Bayesian Learning

Approximate Bayesian Inference

Bayesian inference provides a powerful mechanism for data analysis and learning. However, in real-world situations it is rarely possible to perform exact inference; in fact, exact Bayesian inference is in general NP hard. One of the most successful approaches to address this problem is to exploit a factorial structure of both the sampling distribution and the prior. Then, there are a variety of methods that exploit the factorisation for efficient approximations in inference. The Expectation-Propagation (EP) algorithm is a powerful tool for inference in such factor graphs. For discrete distributions, the EP algorithm is also known as Belief Propagation.

Poisson Networks

Modelling structured multivariate point process data has wide ranging applications like understanding neural activity, developing faster file access systems and learning dependencies among servers in large networks. In this project, we develop the Poisson network model for representing multivariate structured Poisson processes. In our model each node of the network represents a Poisson process. The novelty of our work is that waiting times of a process are modelled by an exponential distribution with a piecewise constant rate function that depends on the event counts of its parents in the network in a generalised linear way. Our choice of model allows to perform exact sampling from arbitrary structures. We adopt a Bayesian approach for learning the network structure. We also develop fixed point and sampling based approximations for performing inference of rate functions in Poisson networks.

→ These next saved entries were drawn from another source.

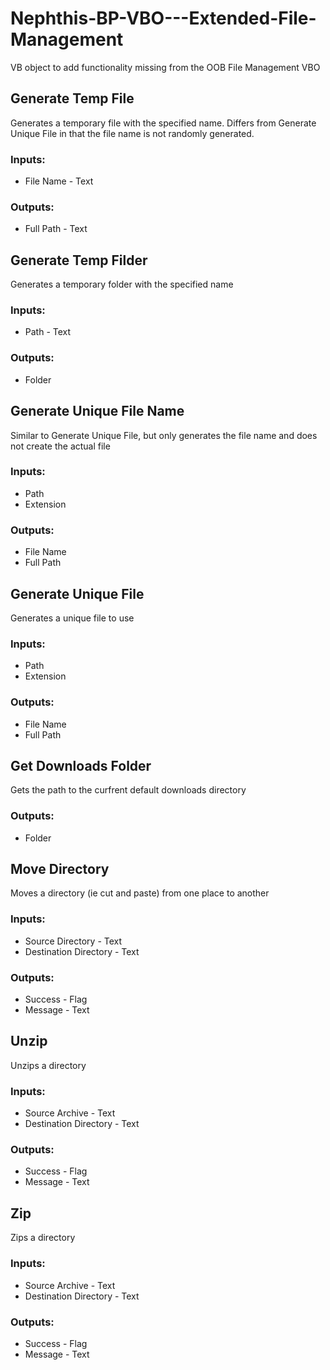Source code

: # Nephthis-BP-VBO---Extended-File-Management
VB object to add functionality missing from the OOB File Management VBO

## Generate Temp File
Generates a temporary file with the specified name. Differs from Generate Unique File in that the file name is not randomly generated.

### Inputs:
* File Name - Text

### Outputs:
* Full Path - Text

## Generate Temp Filder
Generates a temporary folder with the specified name

### Inputs:
* Path - Text

### Outputs:
* Folder

## Generate Unique File Name
Similar to Generate Unique File, but only generates the file name and does not create the actual file

### Inputs:
* Path
* Extension

### Outputs:
* File Name
* Full Path

## Generate Unique File 
Generates a unique file to use

### Inputs:
* Path
* Extension

### Outputs:
* File Name
* Full Path

## Get Downloads Folder
Gets the path to the curfrent default downloads directory

### Outputs:
* Folder

## Move Directory
Moves a directory (ie cut and paste) from one place to another

### Inputs:
* Source Directory - Text
* Destination Directory - Text

### Outputs:
* Success - Flag
* Message - Text

## Unzip
Unzips a directory

### Inputs:
* Source Archive - Text
* Destination Directory - Text

### Outputs:
* Success - Flag
* Message - Text

## Zip
Zips a directory

### Inputs:
* Source Archive - Text
* Destination Directory - Text

### Outputs:
* Success - Flag
* Message - Text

Informative Vector Machine

We have developed a framework for sparse Gaussian process methods which uses forward selection with criteria based on information-theoretical principles, previously suggested for active learning. In contrast to most previous work on sparse GPs, our goal is not only to learn sparse predictors (which can be evaluated in O(d) rather than O(n), d<n, n the number of training points), but also to perform training under strong restrictions on time and memory requirements. The scaling of our method is at most O(nd2), and in large real-world classification experiments we show that it can match prediction performance of the popular support vector machine (SVM), yet it requires only a fraction of the training time. In contrast to the SVM, our approximation produces estimates of predictive probabilities (‘error bars’), allows for Bayesian model selection and is less complex in implementation.

Bayesian Transduction

We consider the case of binary classification by linear discriminant functions. The simplification of the transduction problem results from the fact that the infinite number of linear discriminants is boiled down to a finite number of equivalence classes on the working set. The number of equivalence classes is bounded from above by the growth function. Each equivalence class corresponds to a polyhedron in parameter space. In a PAC style setting we consider only the region of parameter space with zero training error, often referred to as the version space. From a Bayesian point of view, we suggest to measure the prior probability of a labelling of the working set as the volume of the corresponding polyhedron w.r.t. the a-priori distribution in parameter space. Then the maximum a-posterior (MAP) scheme recommends to choose the labelling of maximum volume.

Bayes Point Machines

From a Bayesian perspective Support Vector Machines choose the hypothesis corresponding to the largest possible hypersphere that can be inscribed in version space, i.e. in the space of all consistent hypotheses given a training set. Those boundaries of version space which are tangent to the hypersphere define the support vectors. An alternative and potentially better approach is to construct the hypothesis using the whole of version space. This is achieved by using a Bayes Point Machine which finds the midpoint of the region of intersection of all hyperplanes bisecting version space into two halves of equal volume (the Bayes point). It is known that the centre of mass of version space approximates the Bayes point. We investigate estimating the centre of mass by averaging over the trajectory of a billiard ball bouncing in version space. Experimental results indicate that Bayes Point Machines consistently outperform Support Vector Machines.